Examine each line of the data. Copy those that contain the string "Message".
======== Data provided
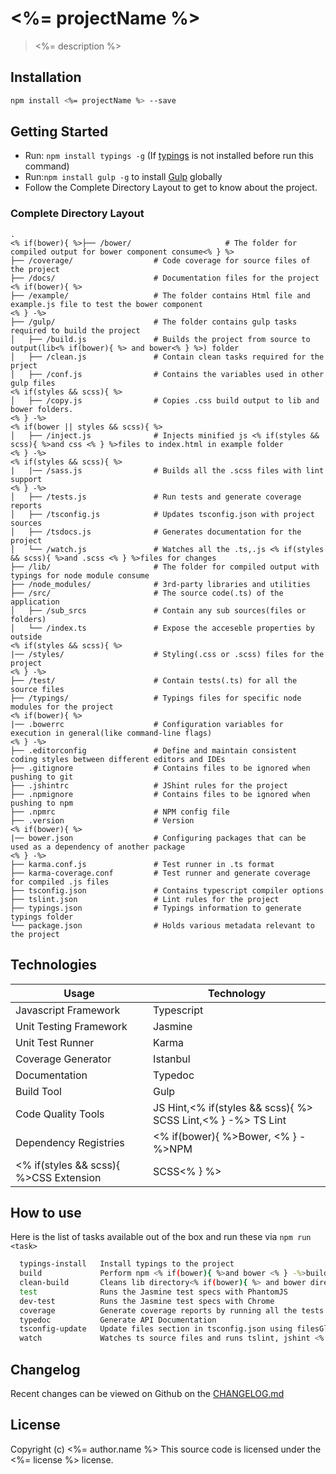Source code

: # <%= projectName %> 
> <%= description %>

## Installation

```sh
npm install <%= projectName %> --save
```

## Getting Started

* Run: `npm install typings -g` (If [typings](https://www.npmjs.com/package/typings) is not installed before run this command)
* Run:`npm install gulp -g` to install [Gulp](https://www.npmjs.com/package/gulp) globally
* Follow the Complete Directory Layout to get to know about the project.

### Complete Directory Layout

```
.
<% if(bower){ %>├── /bower/                     # The folder for compiled output for bower component consume<% } %>
├── /coverage/                  # Code coverage for source files of the project
├── /docs/                      # Documentation files for the project
<% if(bower){ %>
├── /example/                   # The folder contains Html file and example.js file to test the bower component
<% } -%>
├── /gulp/                      # The folder contains gulp tasks required to build the project
│   ├── /build.js               # Builds the project from source to output(lib<% if(bower){ %> and bower<% } %>) folder
│   ├── /clean.js               # Contain clean tasks required for the prject
│   ├── /conf.js                # Contains the variables used in other gulp files
<% if(styles && scss){ %>
│   ├── /copy.js                # Copies .css build output to lib and bower folders.
<% } -%>
<% if(bower || styles && scss){ %>
│   ├── /inject.js              # Injects minified js <% if(styles && scss){ %>and css <% } %>files to index.html in example folder
<% } -%>
<% if(styles && scss){ %>
|   |── /sass.js                # Builds all the .scss files with lint support
<% } -%>
│   ├── /tests.js               # Run tests and generate coverage reports
│   ├── /tsconfig.js            # Updates tsconfig.json with project sources
│   ├── /tsdocs.js              # Generates documentation for the project
│   └── /watch.js               # Watches all the .ts,.js <% if(styles && scss){ %>and .scss <% } %>files for changes
├── /lib/                       # The folder for compiled output with typings for node module consume
├── /node_modules/              # 3rd-party libraries and utilities
├── /src/                       # The source code(.ts) of the application
│   ├── /sub_srcs               # Contain any sub sources(files or folders)
│   └── /index.ts               # Expose the acceseble properties by outside
<% if(styles && scss){ %>
|── /styles/                    # Styling(.css or .scss) files for the project
<% } -%>
├── /test/                      # Contain tests(.ts) for all the source files
├── /typings/                   # Typings files for specific node modules for the project
<% if(bower){ %>
|── .bowerrc                    # Configuration variables for execution in general(like command-line flags)
<% } -%>
├── .editorconfig               # Define and maintain consistent coding styles between different editors and IDEs
├── .gitignore                  # Contains files to be ignored when pushing to git
├── .jshintrc                   # JShint rules for the project
├── .npmignore                  # Contains files to be ignored when pushing to npm
├── .npmrc                      # NPM config file
├── .version                    # Version
<% if(bower){ %>
|── bower.json                  # Configuring packages that can be used as a dependency of another package
<% } -%>
├── karma.conf.js               # Test runner in .ts format
├── karma-coverage.conf         # Test runner and generate coverage for compiled .js files
├── tsconfig.json               # Contains typescript compiler options
├── tslint.json                 # Lint rules for the project
├── typings.json                # Typings information to generate typings folder
└── package.json                # Holds various metadata relevant to the project
```

## Technologies

Usage          	            | Technology
--------------------------	| --------------------------
Javascript Framework        | Typescript
Unit Testing Framework     	| Jasmine
Unit Test Runner           	| Karma
Coverage Generator         	| Istanbul
Documentation              	| Typedoc
Build Tool                	| Gulp
Code Quality Tools         	| JS Hint,<% if(styles && scss){ %> SCSS Lint,<% } -%> TS Lint
Dependency Registries      	| <% if(bower){ %>Bower, <% } -%>NPM
<% if(styles && scss){ %>CSS Extension           	  | SCSS<% } %>


## How to use

Here is the list of tasks available out of the box and run these via `npm run <task>`
```sh
  typings-install   Install typings to the project
  build             Perform npm <% if(bower){ %>and bower <% } -%>build
  clean-build       Cleans lib directory<% if(bower){ %> and bower directory<% } %>
  test              Runs the Jasmine test specs with PhantomJS
  dev-test          Runs the Jasmine test specs with Chrome
  coverage          Generate coverage reports by running all the tests via karma
  typedoc           Generate API Documentation
  tsconfig-update   Update files section in tsconfig.json using filesGlob entries
  watch             Watches ts source files and runs tslint, jshint <% if(styles && scss){ %>and scss-lint <% } -%>on change
```
## Changelog
Recent changes can be viewed on Github on the [CHANGELOG.md](CHANGELOG.md)

## License

Copyright (c) <%= author.name %>
This source code is licensed under the <%= license %> license.
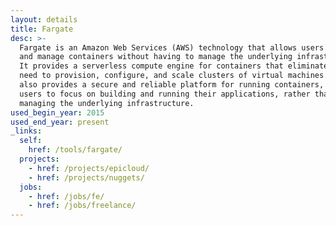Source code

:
 ```yaml
---
layout: details
title: Fargate
desc: >-
  Fargate is an Amazon Web Services (AWS) technology that allows users to deploy
  and manage containers without having to manage the underlying infrastructure.
  It provides a serverless compute engine for containers that eliminates the
  need to provision, configure, and scale clusters of virtual machines. Fargate
  also provides a secure and reliable platform for running containers, allowing
  users to focus on building and running their applications, rather than
  managing the underlying infrastructure.
used_begin_year: 2015
used_end_year: present
_links:
  self:
    href: /tools/fargate/
  projects:
    - href: /projects/epicloud/
    - href: /projects/nuggets/
  jobs:
    - href: /jobs/fe/
    - href: /jobs/freelance/
---
```

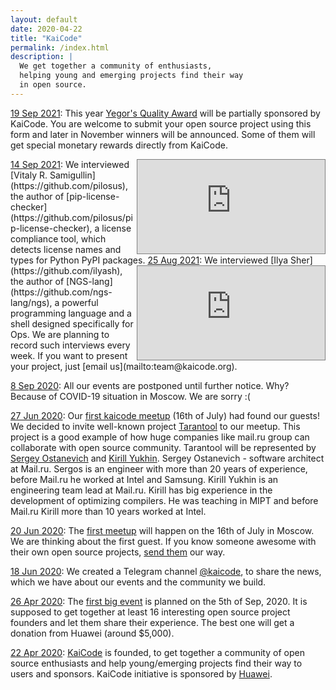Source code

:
 ```yaml
---
layout: default
date: 2020-04-22
title: "KaiCode"
permalink: /index.html
description: |
  We get together a community of enthusiasts,
  helping young and emerging projects find their way
  in open source.
---
```


<ins>19 Sep 2021</ins>:
This year [Yegor's Quality Award](https://www.yegor256.com/2020/11/15/award-2021.html) 
will be partially sponsored by KaiCode. You are welcome to submit your 
open source project using this form and later in November winners
will be announced. Some of them will get special monetary 
rewards directly from KaiCode.

<iframe style="border: 1px solid gray; float: right" class="video" src="https://www.youtube.com/embed/OMT2uouK__8?controls=2" frameborder="0" allowfullscreen="yes">&#8203;</iframe>
<ins>14 Sep 2021</ins>:
We interviewed [Vitaly R. Samigullin](https://github.com/pilosus), 
the author of [pip-license-checker](https://github.com/pilosus/pip-license-checker),
a license compliance tool, which detects license names and types for 
Python PyPI packages.

<iframe style="border: 1px solid gray; float: right" class="video" src="https://www.youtube.com/embed/8zB-Ovc26r4?controls=2" frameborder="0" allowfullscreen="yes">&#8203;</iframe>
<ins>25 Aug 2021</ins>:
We interviewed [Ilya Sher](https://github.com/ilyash), 
the author of [NGS-lang](https://github.com/ngs-lang/ngs),
a powerful programming language and a shell designed specifically for Ops.
We are planning to record such interviews every week. If you want to 
present your project, just [email us](mailto:team@kaicode.org).

<ins>8 Sep 2020</ins>:
All our events are postponed until further notice.
Why? Because of COVID-19 situation in Moscow.
We are sorry :(

<ins>27 Jun 2020</ins>:
Our [first kaicode meetup](https://kaicode.timepad.ru/event/1340101/) (16th of July) had found our guests! We decided to invite well-known project [Tarantool](https://github.com/tarantool/tarantool) to our meetup. This project is a good example of how huge companies like mail.ru group can collaborate with open source community. Tarantool will be represented by [Sergey Ostanevich](https://github.com/sergos) and [Kirill Yukhin](https://github.com/kyukhin).
Sergey Ostanevich - software architect at Mail.ru. Sergos is an engineer with more than 20 years of experience, before Mail.ru he worked at Intel and Samsung. Kirill Yukhin is an engineering team lead at Mail.ru. Kirill has big experience in the development of optimizing compilers. He was teaching in MIPT and before Mail.ru Kirill more than 10 years worked at Intel.

<ins>20 Jun 2020</ins>:
The [first meetup](https://kaicode.timepad.ru/event/1340101/) will happen on the 16th of July in Moscow.
We are thinking about the first guest. If you know someone
awesome with their own open source projects,
[send them](https://t.me/kaicode_org) our way.

<ins>18 Jun 2020</ins>:
We created a Telegram channel [@kaicode](https://t.me/kaicode),
to share the news, which we have about
our events and the community we build.

<ins>26 Apr 2020</ins>:
The [first big event](/main-2020.html) is planned on the 5th of Sep, 2020. It is supposed
to get together at least 16 interesting open source project founders
and let them share their experience. The best one will get a donation
from Huawei (around $5,000).

<ins>22 Apr 2020</ins>:
[KaiCode](https://www.kaicode.org) is founded, to get together a community of open source
enthusiasts and help young/emerging projects find their way
to users and sponsors. KaiCode initiative is sponsored by
[Huawei](https://www.huawei.com).
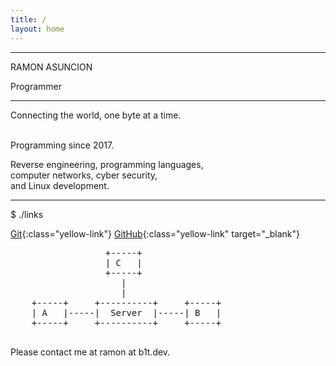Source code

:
 ```yaml
---
title: /
layout: home
---
```


<hr>

RAMON ASUNCION 

Programmer

<hr>

Connecting the world, one byte at a time.
<br /><br />

Programming since 2017.

Reverse engineering, programming languages, 
<br>
computer networks, cyber security, 
<br>
and Linux development.

<hr>

$ ./links

[Git](https://git.b1t.dev){:class="yellow-link"}
[GitHub](https://www.github.com/RamonAsuncion){:class="yellow-link" target="_blank"}

<pre>
                  +-----+
                  | C   |
                  +-----+
                     |
                     |
    +-----+     +----------+     +-----+
    | A   |-----|  Server  |-----| B   |
    +-----+     +----------+     +-----+ 
    
</pre>

Please contact me at ramon at b1t.dev.

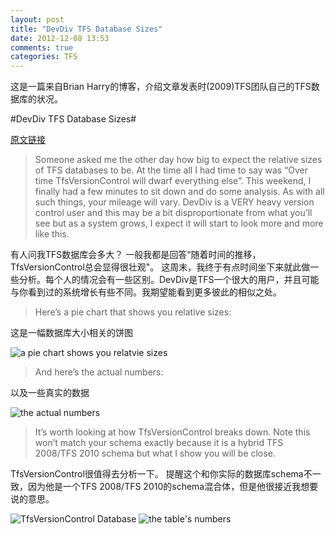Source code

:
 ```yaml
---
layout: post
title: "DevDiv TFS Database Sizes"
date: 2012-12-08 13:53
comments: true
categories: TFS
---
```


这是一篇来自Brian Harry的博客，介绍文章发表时(2009)TFS团队自己的TFS数据库的状况。

#DevDiv TFS Database Sizes#

[原文链接](http://blogs.msdn.com/b/bharry/archive/2009/05/31/devdiv-tfs-database-sizes.aspx)

> Someone asked me the other day how big to expect the relative sizes of TFS databases to be.  At the time all I had time to say was “Over time TfsVersionControl will dwarf everything else”.  This weekend, I finally had a few minutes to sit down and do some analysis.  As with all such things, your mileage will vary.  DevDiv is a VERY heavy version control user and this may be a bit disproportionate from what you’ll see but as a system grows, I expect it will start to look more and more like this.

有人问我TFS数据库会多大？ 一般我都是回答“随着时间的推移，TfsVersionControl总会显得很壮观"。 这周末，我终于有点时间坐下来就此做一些分析。每个人的情况会有一些区别。DevDiv是TFS一个很大的用户，并且可能与你看到过的系统增长有些不同。我期望能看到更多彼此的相似之处。

> Here’s a pie chart that shows you relative sizes:

这是一幅数据库大小相关的饼图

<img src="http://blogs.msdn.com/blogfiles/bharry/WindowsLiveWriter/DevDivTFSDatabaseSizes_BB10/image_thumb_5.png" alt="a pie chart shows you relatvie sizes" />

> And here’s the actual numbers:

以及一些真实的数据

<img src="http://blogs.msdn.com/blogfiles/bharry/WindowsLiveWriter/DevDivTFSDatabaseSizes_BB10/image_thumb_6.png" alt="the actual numbers" />

> It’s worth looking at how TfsVersionControl breaks down.  Note this won’t match your schema exactly because it is a hybrid TFS 2008/TFS 2010 schema but what I show you will be close.

TfsVersionControl很值得去分析一下。 提醒这个和你实际的数据库schema不一致，因为他是一个TFS 2008/TFS 2010的schema混合体，但是他很接近我想要说的意思。

<img src="http://blogs.msdn.com/blogfiles/bharry/WindowsLiveWriter/DevDivTFSDatabaseSizes_BB10/image_thumb_3.png" alt="TfsVersionControl Database">

<img src="http://blogs.msdn.com/blogfiles/bharry/WindowsLiveWriter/DevDivTFSDatabaseSizes_BB10/image_thumb_4.png" alt="the table's numbers" />
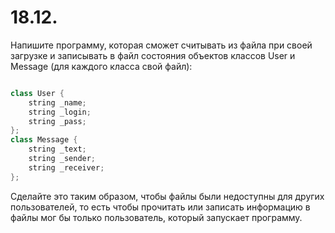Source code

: # 18.12.

Напишите программу, которая сможет считывать из файла при своей загрузке и записывать в файл состояния объектов классов User и Message (для каждого класса свой файл):
```c++

class User {
    string _name;
    string _login;
    string _pass;
};
class Message {
    string _text;
    string _sender;
    string _receiver;
};
```

Сделайте это таким образом, чтобы файлы были недоступны для других пользователей, то есть чтобы  прочитать или записать информацию в файлы мог бы только пользователь, который запускает программу.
================
### Completed exercise
Напишите программу, которая сможет считывать из файла при своей загрузке и записывать в файл состояния объектов классов User и Message (для каждого класса свой файл):
class Message {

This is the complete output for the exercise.